### [Work item]
Even if a line seems odd, print it as it is, and include every record.

Top of Record set

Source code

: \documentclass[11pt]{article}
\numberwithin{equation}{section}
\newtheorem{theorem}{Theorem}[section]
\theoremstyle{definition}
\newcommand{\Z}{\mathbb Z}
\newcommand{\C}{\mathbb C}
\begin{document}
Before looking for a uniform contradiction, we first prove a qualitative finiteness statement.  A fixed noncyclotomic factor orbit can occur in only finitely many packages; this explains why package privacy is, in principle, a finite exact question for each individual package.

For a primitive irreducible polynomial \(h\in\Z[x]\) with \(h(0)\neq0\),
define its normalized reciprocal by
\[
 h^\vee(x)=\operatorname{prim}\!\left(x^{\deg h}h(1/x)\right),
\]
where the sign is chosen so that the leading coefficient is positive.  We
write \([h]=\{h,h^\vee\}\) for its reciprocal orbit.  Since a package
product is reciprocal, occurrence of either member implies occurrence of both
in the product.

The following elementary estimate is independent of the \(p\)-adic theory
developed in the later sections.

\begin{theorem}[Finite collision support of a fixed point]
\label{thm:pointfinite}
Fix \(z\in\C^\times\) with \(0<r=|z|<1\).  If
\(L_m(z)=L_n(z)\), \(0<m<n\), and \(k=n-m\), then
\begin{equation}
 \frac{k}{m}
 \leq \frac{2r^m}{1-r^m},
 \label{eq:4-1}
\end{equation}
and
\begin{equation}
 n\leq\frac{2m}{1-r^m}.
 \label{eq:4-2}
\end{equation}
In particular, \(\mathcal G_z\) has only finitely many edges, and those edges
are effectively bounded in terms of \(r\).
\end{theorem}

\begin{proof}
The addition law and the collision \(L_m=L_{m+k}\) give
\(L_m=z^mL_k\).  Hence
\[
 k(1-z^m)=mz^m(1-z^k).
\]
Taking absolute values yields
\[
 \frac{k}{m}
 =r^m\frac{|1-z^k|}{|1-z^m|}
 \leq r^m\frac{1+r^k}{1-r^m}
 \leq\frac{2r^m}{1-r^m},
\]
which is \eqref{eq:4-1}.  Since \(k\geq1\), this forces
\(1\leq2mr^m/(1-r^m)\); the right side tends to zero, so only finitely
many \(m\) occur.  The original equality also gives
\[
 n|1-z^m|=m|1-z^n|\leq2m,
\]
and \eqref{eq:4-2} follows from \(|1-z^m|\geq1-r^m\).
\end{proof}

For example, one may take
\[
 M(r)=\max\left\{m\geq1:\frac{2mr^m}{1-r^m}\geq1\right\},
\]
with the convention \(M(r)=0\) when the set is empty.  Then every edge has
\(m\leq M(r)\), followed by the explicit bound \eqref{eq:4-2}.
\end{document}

Bottom of Record set

### [Problem solution]
Source code

: \documentclass[11pt]{article}
\numberwithin{equation}{section}
\newtheorem{theorem}{Theorem}[section]
\theoremstyle{definition}
\newcommand{\Z}{\mathbb Z}
\newcommand{\C}{\mathbb C}
\begin{document}
Before looking for a uniform contradiction, we first prove a qualitative finiteness statement.  A fixed noncyclotomic factor orbit can occur in only finitely many packages; this explains why package privacy is, in principle, a finite exact question for each individual package.

For a primitive irreducible polynomial \(h\in\Z[x]\) with \(h(0)\neq0\),
define its normalized reciprocal by
\[
 h^\vee(x)=\operatorname{prim}\!\left(x^{\deg h}h(1/x)\right),
\]
where the sign is chosen so that the leading coefficient is positive.  We
write \([h]=\{h,h^\vee\}\) for its reciprocal orbit.  Since a package
product is reciprocal, occurrence of either member implies occurrence of both
in the product.

The following elementary estimate is independent of the \(p\)-adic theory
developed in the later sections.

\begin{theorem}[Finite collision support of a fixed point]
\label{thm:pointfinite}
Fix \(z\in\C^\times\) with \(0<r=|z|<1\).  If
\(L_m(z)=L_n(z)\), \(0<m<n\), and \(k=n-m\), then
\begin{equation}
 \frac{k}{m}
 \leq \frac{2r^m}{1-r^m},
 \label{eq:4-1}
\end{equation}
and
\begin{equation}
 n\leq\frac{2m}{1-r^m}.
 \label{eq:4-2}
\end{equation}
In particular, \(\mathcal G_z\) has only finitely many edges, and those edges
are effectively bounded in terms of \(r\).
\end{theorem}

\begin{proof}
The addition law and the collision \(L_m=L_{m+k}\) give
\(L_m=z^mL_k\).  Hence
\[
 k(1-z^m)=mz^m(1-z^k).
\]
Taking absolute values yields
\[
 \frac{k}{m}
 =r^m\frac{|1-z^k|}{|1-z^m|}
 \leq r^m\frac{1+r^k}{1-r^m}
 \leq\frac{2r^m}{1-r^m},
\]
which is \eqref{eq:4-1}.  Since \(k\geq1\), this forces
\(1\leq2mr^m/(1-r^m)\); the right side tends to zero, so only finitely
many \(m\) occur.  The original equality also gives
\[
 n|1-z^m|=m|1-z^n|\leq2m,
\]
and \eqref{eq:4-2} follows from \(|1-z^m|\geq1-r^m\).
\end{proof}

For example, one may take
\[
 M(r)=\max\left\{m\geq1:\frac{2mr^m}{1-r^m}\geq1\right\},
\]
with the convention \(M(r)=0\) when the set is empty.  Then every edge has
\(m\leq M(r)\), followed by the explicit bound \eqref{eq:4-2}.
\end{document}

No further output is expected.